Mr. Clinton's plan, expected to be unveiled today, will call for a 20 percent increase in the number of agents and inspectors at the US Bureau of Alcohol, Tobacco & Firearms (ATF), and extra money for 1,000 additional prosecutors at the federal, state, and local levels, whose focus will be gun-related crime.

"What's interesting is that it's a turn away from the purely legislative approach of the last few years to focus on law enforcement," says gun-control analyst Robert Spitzer, a political scientist at the State University of New York in Cortland. "It could be a brilliant stroke by the Clinton people."

Gun control is an issue that resonates with two-thirds of Americans - a number that jumped after the recent spate of school shootings. Already, Clinton has made gun control a part of his legacy, having pushed Congress to adopt the Brady law (which requires a waiting period and a background check for handgun buyers) and banning 19 types of assault weapons.

More recently, however, his proposals have languished.
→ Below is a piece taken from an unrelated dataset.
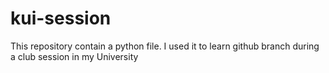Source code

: # kui-session
This repository contain a python file.
I used it to learn github branch during a club session in my University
Last year, Congress failed to agree on background checks for buyers at gun shows. The administration has now threatened to join several cities and counties in lawsuits against gun manufacturers.

The many faces of gun control

By seeking a budget increase of more than $280 million for gun-crime investigation and prosecution, the Clinton administration is trying another avenue to reduce gun crime. "The president wants to address this problem in any way he can," says an administration official.
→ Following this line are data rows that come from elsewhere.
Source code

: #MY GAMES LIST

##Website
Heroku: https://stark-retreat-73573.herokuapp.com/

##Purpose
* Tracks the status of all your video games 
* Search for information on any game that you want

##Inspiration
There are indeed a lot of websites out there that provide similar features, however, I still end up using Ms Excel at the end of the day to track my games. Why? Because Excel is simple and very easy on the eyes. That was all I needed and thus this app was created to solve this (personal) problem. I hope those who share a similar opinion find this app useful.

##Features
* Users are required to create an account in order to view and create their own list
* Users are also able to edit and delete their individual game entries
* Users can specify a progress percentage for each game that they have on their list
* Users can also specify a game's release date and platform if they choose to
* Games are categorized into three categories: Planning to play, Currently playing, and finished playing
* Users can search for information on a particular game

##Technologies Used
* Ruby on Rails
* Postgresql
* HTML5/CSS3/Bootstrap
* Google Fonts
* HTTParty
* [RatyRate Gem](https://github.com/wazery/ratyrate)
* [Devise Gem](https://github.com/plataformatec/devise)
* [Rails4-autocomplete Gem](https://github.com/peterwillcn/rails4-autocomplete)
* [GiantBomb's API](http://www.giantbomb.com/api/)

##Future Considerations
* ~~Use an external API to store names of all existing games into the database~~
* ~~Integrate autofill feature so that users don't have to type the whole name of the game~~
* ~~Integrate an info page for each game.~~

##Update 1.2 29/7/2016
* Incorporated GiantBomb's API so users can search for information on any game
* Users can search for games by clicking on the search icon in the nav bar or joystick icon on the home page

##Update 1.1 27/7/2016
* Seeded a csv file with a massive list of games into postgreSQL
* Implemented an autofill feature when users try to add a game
At an anticrime event today in Boston, Clinton was expected to outline several gun-related proposals in his 2001 budget, including:

*Expanding the national gun-tracing program from 38 cities to 50, and helping 250 additional jurisdictions on how to use the tracing system. "This is a first step toward the national goal of tracing every crime gun," says Bruce Reed, Clinton's domestic policy adviser.

*Tripling funds to expand "gun fingerprinting," by which the ATF and the FBI can identify guns by bullet casings - which are found at crime scenes much more often than guns are.

An example of this effort is a pilot program with Georgia-based gunmaker Glock Inc. The company now test fires every handgun it makes and gives the ATF the "fingerprint" from each. In theory, the fingerprint database will allow investigators to trace a gun from factory to purchase through a single bullet casing - and without having the gun itself.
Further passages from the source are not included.